CPL Bryant Jordan "B.J." Luxmore Bracelet

BJ Luxmore and Lane.jpg
BJ & Jaimie.jpg
BJ Luxmore and Lane.jpg
BJ & Jaimie.jpg

CPL Bryant Jordan "B.J." Luxmore Bracelet

25.00

November 3, 1986- June 10, 2012

B.J. had always wanted to serve, but his parents asked him to go to college first. After graduating from Illinois College, he knew that joining the Army was still what he was meant to do. He joined the Army in April 2011 as an infantryman and was assigned to the 1st Battalion, 64th Armor Regiment, 2nd Brigade Combat Team, 3rd Infantry Division, Fort Stewart, Georgia. B.J. was deployed to Afghanistan in March of 2012 and was killed on June 10, 2012. It was his first deployment. Upon finishing his enlistment, B.J. had hoped to move back to the community he loved and go into law enforcement. He couldn’t wait to have more kids, and his bucket list included riding a bull at the New Windsor Rodeo and climbing Mount Luxmore in New Zealand.

B.J. was a homebody, and family always came first for him. His only brother, Brock, was his lifelong best friend. He loved his mom, and he looked up to his dad. B.J. enjoyed nothing more than being at home with his family, no matter what we were doing. He was never afraid to miss out on something by not going out, because he knew what was really important was right there at home with him. B.J.’s team leader wrote to me after he was killed and said, “Even before we deployed I would always ask him if he wanted to go to the bars with me, and he would always say, ‘No, I’d rather be home with Jaimie and Lane.’ I would argue that he had years to spend with you and Lane, but he would say something corny like ‘even a hundred years wouldn’t be long enough.’ He loved you two more than the flowers love the sun. If I am ever lucky enough to have what you and B.J. had, then I will consider my life perfect.” B.J. and I shared more love in the short time we had with each other than most people get to experience in a lifetime, and I will be forever thankful for that.

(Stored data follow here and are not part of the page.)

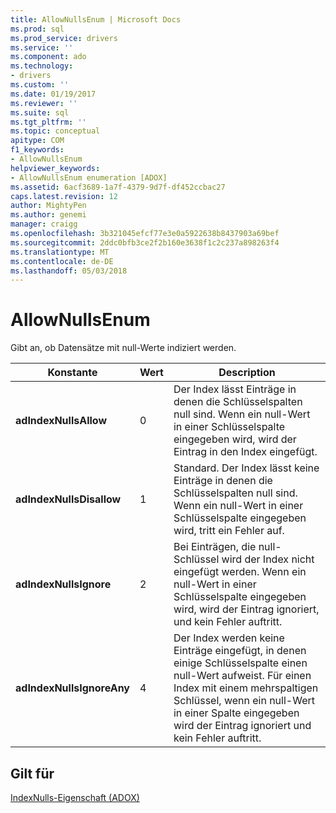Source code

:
 ```yaml
---
title: AllowNullsEnum | Microsoft Docs
ms.prod: sql
ms.prod_service: drivers
ms.service: ''
ms.component: ado
ms.technology:
- drivers
ms.custom: ''
ms.date: 01/19/2017
ms.reviewer: ''
ms.suite: sql
ms.tgt_pltfrm: ''
ms.topic: conceptual
apitype: COM
f1_keywords:
- AllowNullsEnum
helpviewer_keywords:
- AllowNullsEnum enumeration [ADOX]
ms.assetid: 6acf3689-1a7f-4379-9d7f-df452ccbac27
caps.latest.revision: 12
author: MightyPen
ms.author: genemi
manager: craigg
ms.openlocfilehash: 3b321045efcf77e3e0a5922638b8437903a69bef
ms.sourcegitcommit: 2ddc0bfb3ce2f2b160e3638f1c2c237a898263f4
ms.translationtype: MT
ms.contentlocale: de-DE
ms.lasthandoff: 05/03/2018
---
```

# <a name="allownullsenum"></a>AllowNullsEnum
Gibt an, ob Datensätze mit null-Werte indiziert werden.  
  
|Konstante|Wert|Description|  
|--------------|-----------|-----------------|  
|**adIndexNullsAllow**|0|Der Index lässt Einträge in denen die Schlüsselspalten null sind. Wenn ein null-Wert in einer Schlüsselspalte eingegeben wird, wird der Eintrag in den Index eingefügt.|  
|**adIndexNullsDisallow**|1|Standard. Der Index lässt keine Einträge in denen die Schlüsselspalten null sind. Wenn ein null-Wert in einer Schlüsselspalte eingegeben wird, tritt ein Fehler auf.|  
|**adIndexNullsIgnore**|2|Bei Einträgen, die null-Schlüssel wird der Index nicht eingefügt werden. Wenn ein null-Wert in einer Schlüsselspalte eingegeben wird, wird der Eintrag ignoriert, und kein Fehler auftritt.|  
|**adIndexNullsIgnoreAny**|4|Der Index werden keine Einträge eingefügt, in denen einige Schlüsselspalte einen null-Wert aufweist. Für einen Index mit einem mehrspaltigen Schlüssel, wenn ein null-Wert in einer Spalte eingegeben wird der Eintrag ignoriert und kein Fehler auftritt.|  
  
## <a name="applies-to"></a>Gilt für  
 [IndexNulls-Eigenschaft (ADOX)](../../../ado/reference/adox-api/indexnulls-property-adox.md)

B.J. was a huge sports fan, and he loved the St. Louis Cardinals. He played football and baseball at Sherrard High School, and he continued his baseball career at the collegiate level at Monmouth College and Illinois College. He loved teaching his son, Lane, to play baseball, and he passed his love of baseball onto Lane. He was so excited to be able to coach Lane’s baseball teams one day and couldn’t wait for him to really get into the sport. Lane played his very first tee ball game the day before B.J. was killed. B.J. would be so proud of the little ball player that Lane has become.

B.J. was definitely a hometown boy. He was so proud of the small farming community that he came from, and he couldn’t wait to get back to it. He told me once while on deployment, “I miss home. I can’t wait to get back there. I think I’ll be so excited, I’ll run naked through the lower lot!” After being flown back to Illinois, B.J.’s body was taken past his childhood home, where his parents still live, so he could finally be home. He was laid to rest in a small country cemetery that he helped take care of growing up, and the highway in front of his childhood home is now named in his memory.

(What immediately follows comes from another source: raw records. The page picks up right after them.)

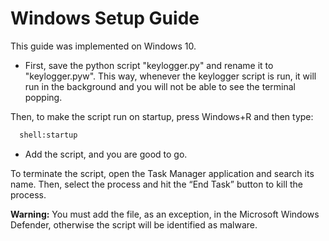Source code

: # Windows Setup Guide

This guide was implemented on Windows 10.


- First, save the python script "keylogger.py" and rename it to "keylogger.pyw". This way, whenever the keylogger script is run, it will run in the background and you will not be able to see the terminal popping.

Then, to make the script run on startup, press Windows+R and then type:
```bash
  shell:startup
```

- Add the script, and you are good to go.

To terminate the script, open the Task Manager application and search its name. Then, select the process and hit the “End Task” button to kill the process.

**Warning:** You must add the file, as an exception, in the Microsoft Windows Defender, otherwise the script will be identified as malware.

B.J. was a quiet hero who was looked up to by everyone who knew him. He took his work very seriously, and he was an amazing soldier. He had a work ethic like no one I’ve ever met. He was organized, and he was always prepared. He did his research on everything. He would do the work of five soldiers and not complain about it one bit. His leaders said within one afternoon of meeting B.J., they could tell he was something special and had a gift for the job. He was a rarity in the Army, a diamond among coal, but he was humble. He knew he was smart, but he didn’t pretend to know everything. He was always willing to learn. His team leader said, “He made weak leaders look like strong leaders and he made strong leaders look like Gods of war. He was just that good.”

B.J. had an amazing sense of humor and quick wit that made him so much fun to be around. It took B.J. a little while to open up to people. He seemed very serious when you first met him, but once he was comfortable around you, he was hilarious. He could lighten any mood and make you laugh until you cried, and he had a beautiful smile with these big dimples that just melted your heart.

B.J.’s motto was “If you don’t live for something, you will die for nothing,” and it is inscribed on his headstone. B.J. lived, fought and died for his family, his brothers, his friends and you. Please never forget his sacrifice. The thing we want more than anything as a Gold Star Family is for B.J. to never be forgotten and for people to know his story.

I miss so much about B.J. The way he walked, the way he stood, the way he tapped the bottom of his beer can when he drank, his one-liners, his cowboy boot coozie, the way he’d tap his index finger on your chest when he was talking to you seriously, his dimpled grin, the way he left spitters EVERYWHERE, the me that hasn’t been here since he was.. I miss it all so much. Thank you for allowing me to share him with you.